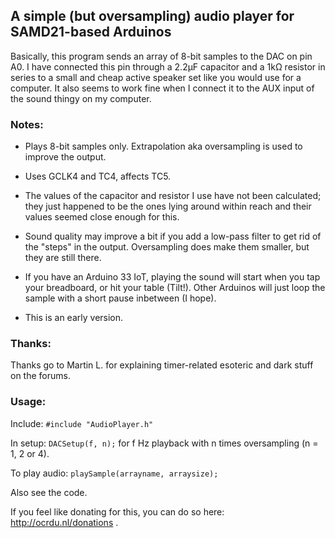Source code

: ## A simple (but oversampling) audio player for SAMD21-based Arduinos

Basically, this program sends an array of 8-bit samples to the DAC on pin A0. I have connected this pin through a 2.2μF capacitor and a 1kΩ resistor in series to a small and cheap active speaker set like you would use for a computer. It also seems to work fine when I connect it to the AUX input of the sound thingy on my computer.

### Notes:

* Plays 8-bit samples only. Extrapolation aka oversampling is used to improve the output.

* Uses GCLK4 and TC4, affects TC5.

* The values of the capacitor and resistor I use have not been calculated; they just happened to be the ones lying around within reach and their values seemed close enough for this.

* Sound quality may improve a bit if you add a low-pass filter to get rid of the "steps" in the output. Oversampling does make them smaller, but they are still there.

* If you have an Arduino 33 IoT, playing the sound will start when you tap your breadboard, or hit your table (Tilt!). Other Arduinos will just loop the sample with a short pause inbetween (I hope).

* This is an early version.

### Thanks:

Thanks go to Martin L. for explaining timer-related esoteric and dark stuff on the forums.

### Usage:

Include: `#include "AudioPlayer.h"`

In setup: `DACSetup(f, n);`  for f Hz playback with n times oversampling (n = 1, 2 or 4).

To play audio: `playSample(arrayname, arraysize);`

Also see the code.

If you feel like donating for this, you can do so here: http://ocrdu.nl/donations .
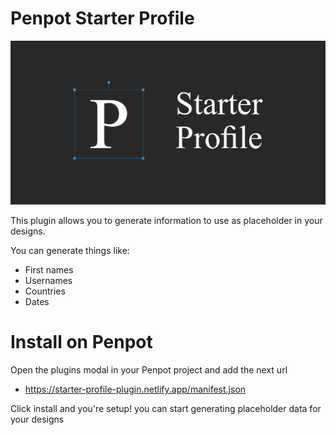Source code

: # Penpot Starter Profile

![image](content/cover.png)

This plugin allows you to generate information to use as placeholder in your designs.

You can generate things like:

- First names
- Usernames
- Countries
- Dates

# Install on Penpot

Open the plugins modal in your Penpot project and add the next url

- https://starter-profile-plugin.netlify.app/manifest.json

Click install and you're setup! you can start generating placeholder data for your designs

================

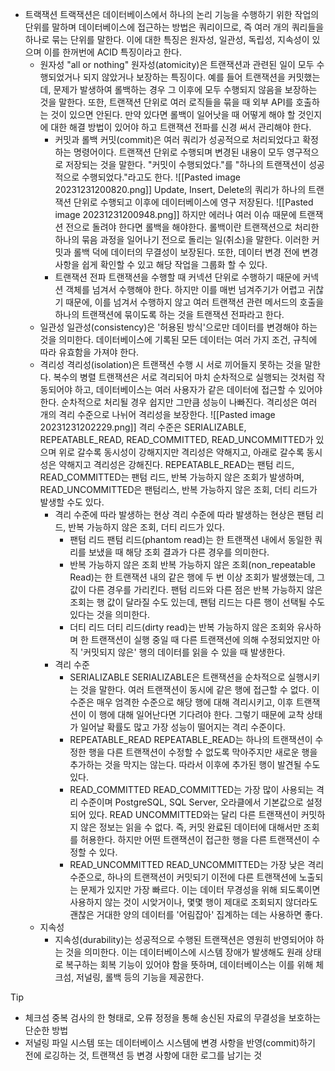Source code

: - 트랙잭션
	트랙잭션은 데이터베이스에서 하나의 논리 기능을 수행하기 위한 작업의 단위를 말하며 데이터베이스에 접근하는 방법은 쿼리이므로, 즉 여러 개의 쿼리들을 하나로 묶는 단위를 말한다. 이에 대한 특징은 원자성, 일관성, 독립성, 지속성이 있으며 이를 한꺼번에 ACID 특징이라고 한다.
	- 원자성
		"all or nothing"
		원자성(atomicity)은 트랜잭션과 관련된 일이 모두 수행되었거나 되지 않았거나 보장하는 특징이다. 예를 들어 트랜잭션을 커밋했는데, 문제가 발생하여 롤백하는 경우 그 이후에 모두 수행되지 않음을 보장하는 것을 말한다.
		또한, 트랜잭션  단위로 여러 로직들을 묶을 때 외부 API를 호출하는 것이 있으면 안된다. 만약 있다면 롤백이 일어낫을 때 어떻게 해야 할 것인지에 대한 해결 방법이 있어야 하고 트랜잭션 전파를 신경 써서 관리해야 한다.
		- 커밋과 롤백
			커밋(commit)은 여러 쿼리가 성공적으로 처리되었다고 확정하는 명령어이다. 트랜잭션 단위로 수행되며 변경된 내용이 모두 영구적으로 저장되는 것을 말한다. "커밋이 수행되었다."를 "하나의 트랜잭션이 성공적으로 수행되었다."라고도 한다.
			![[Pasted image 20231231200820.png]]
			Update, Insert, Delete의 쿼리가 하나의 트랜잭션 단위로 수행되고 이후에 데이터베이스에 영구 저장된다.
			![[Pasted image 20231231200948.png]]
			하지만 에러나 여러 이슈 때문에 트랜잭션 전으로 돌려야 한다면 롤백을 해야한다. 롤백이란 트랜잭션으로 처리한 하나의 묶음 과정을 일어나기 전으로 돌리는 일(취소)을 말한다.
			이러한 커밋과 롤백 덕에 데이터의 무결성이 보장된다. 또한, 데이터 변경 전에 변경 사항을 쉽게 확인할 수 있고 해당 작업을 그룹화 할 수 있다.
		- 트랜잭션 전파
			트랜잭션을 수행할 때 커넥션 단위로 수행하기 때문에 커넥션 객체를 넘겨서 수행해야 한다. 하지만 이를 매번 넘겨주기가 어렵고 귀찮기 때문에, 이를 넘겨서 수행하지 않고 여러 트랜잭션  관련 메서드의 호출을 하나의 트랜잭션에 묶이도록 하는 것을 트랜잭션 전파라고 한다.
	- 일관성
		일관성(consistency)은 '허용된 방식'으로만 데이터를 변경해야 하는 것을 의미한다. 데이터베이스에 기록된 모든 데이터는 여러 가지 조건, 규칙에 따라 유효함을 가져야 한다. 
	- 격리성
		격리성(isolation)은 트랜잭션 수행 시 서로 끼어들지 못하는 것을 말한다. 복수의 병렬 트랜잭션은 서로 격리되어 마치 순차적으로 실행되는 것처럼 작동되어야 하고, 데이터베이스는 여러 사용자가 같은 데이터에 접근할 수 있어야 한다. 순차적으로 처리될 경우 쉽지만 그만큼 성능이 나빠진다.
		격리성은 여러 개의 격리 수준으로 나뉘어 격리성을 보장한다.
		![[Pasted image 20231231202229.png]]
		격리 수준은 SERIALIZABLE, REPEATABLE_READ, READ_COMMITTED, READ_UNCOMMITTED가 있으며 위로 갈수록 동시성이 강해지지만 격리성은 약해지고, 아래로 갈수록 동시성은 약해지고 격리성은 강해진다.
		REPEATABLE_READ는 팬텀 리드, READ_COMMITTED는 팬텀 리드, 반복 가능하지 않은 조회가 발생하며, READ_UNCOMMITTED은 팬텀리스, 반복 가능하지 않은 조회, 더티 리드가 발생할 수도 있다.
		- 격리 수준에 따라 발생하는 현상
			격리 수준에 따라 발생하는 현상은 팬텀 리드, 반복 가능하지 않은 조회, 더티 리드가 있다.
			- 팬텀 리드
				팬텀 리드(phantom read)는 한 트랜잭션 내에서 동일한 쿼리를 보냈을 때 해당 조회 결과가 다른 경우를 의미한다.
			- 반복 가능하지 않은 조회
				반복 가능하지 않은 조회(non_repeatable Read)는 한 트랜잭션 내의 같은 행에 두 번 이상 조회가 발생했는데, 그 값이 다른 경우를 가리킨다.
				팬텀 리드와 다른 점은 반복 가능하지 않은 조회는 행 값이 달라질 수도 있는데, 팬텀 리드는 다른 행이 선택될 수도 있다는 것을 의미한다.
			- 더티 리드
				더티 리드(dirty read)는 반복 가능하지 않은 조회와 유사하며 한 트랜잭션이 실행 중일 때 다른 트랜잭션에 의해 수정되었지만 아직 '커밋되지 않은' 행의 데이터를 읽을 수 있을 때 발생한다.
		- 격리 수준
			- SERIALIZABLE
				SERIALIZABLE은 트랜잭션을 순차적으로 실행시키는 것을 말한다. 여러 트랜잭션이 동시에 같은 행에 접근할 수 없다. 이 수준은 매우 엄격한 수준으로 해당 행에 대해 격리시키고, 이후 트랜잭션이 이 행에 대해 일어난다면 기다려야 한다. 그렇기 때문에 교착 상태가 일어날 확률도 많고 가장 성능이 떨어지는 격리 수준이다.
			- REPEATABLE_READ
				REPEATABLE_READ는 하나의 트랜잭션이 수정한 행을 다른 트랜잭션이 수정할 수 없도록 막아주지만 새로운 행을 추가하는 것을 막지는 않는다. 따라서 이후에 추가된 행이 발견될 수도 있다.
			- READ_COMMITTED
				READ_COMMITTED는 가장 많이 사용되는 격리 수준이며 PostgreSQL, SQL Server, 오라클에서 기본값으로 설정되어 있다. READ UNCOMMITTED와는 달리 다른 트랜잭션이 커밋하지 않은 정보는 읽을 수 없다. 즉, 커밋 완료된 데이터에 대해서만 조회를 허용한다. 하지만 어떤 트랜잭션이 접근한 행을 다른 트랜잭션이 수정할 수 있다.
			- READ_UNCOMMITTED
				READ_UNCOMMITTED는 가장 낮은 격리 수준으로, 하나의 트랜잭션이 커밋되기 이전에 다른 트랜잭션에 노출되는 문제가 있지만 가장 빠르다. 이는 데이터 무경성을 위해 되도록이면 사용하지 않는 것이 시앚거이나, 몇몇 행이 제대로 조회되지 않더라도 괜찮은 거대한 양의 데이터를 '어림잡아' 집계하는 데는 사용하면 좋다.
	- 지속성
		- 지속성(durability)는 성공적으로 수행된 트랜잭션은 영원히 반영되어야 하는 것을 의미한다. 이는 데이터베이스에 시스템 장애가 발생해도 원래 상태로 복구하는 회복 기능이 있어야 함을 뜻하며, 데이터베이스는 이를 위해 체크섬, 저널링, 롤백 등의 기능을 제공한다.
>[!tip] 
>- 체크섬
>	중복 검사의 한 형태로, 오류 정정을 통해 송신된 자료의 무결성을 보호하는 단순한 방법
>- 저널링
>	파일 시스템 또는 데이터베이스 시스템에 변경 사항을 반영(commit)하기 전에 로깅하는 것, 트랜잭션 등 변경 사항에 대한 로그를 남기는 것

================

Take the stretch of lines above from the one containing "- First names" through the one containing "Click install and" and repeat it exactly, adding no other line.

**SOLUTION TO THE PROBLEM**
- First names
- Usernames
- Countries
- Dates

# Install on Penpot

Open the plugins modal in your Penpot project and add the next url

- https://starter-profile-plugin.netlify.app/manifest.json

Click install and you're setup! you can start generating placeholder data for your designs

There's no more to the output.